-------- RECORDS FOR THE EXERCISE

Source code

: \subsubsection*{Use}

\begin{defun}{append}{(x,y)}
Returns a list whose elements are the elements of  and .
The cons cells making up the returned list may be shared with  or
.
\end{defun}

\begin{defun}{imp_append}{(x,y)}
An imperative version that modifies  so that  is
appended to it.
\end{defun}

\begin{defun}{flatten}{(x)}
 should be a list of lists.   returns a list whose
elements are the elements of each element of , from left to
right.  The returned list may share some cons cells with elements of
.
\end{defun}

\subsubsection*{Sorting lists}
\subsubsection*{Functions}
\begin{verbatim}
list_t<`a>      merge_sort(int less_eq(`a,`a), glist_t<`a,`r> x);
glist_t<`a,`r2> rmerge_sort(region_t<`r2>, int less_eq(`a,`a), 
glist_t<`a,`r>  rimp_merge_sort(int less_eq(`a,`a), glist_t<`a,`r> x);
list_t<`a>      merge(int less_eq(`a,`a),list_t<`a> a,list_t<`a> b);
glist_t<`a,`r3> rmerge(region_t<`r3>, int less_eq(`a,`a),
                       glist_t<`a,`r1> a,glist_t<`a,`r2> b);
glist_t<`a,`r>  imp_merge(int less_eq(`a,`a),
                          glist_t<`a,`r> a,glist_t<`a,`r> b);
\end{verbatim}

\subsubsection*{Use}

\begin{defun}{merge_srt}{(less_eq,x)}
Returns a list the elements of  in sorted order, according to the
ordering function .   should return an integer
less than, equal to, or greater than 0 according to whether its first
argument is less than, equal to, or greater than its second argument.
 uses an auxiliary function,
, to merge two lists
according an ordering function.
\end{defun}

----------------

ASSIGNMENT: Only the lines that hold the word "begin" are wanted; each should be pulled from the records.

EXERCISE RESPONSE:
\begin{defun}{append}{(x,y)}
\begin{defun}{imp_append}{(x,y)}
\begin{defun}{flatten}{(x)}
\begin{verbatim}
\begin{defun}{merge_srt}{(less_eq,x)}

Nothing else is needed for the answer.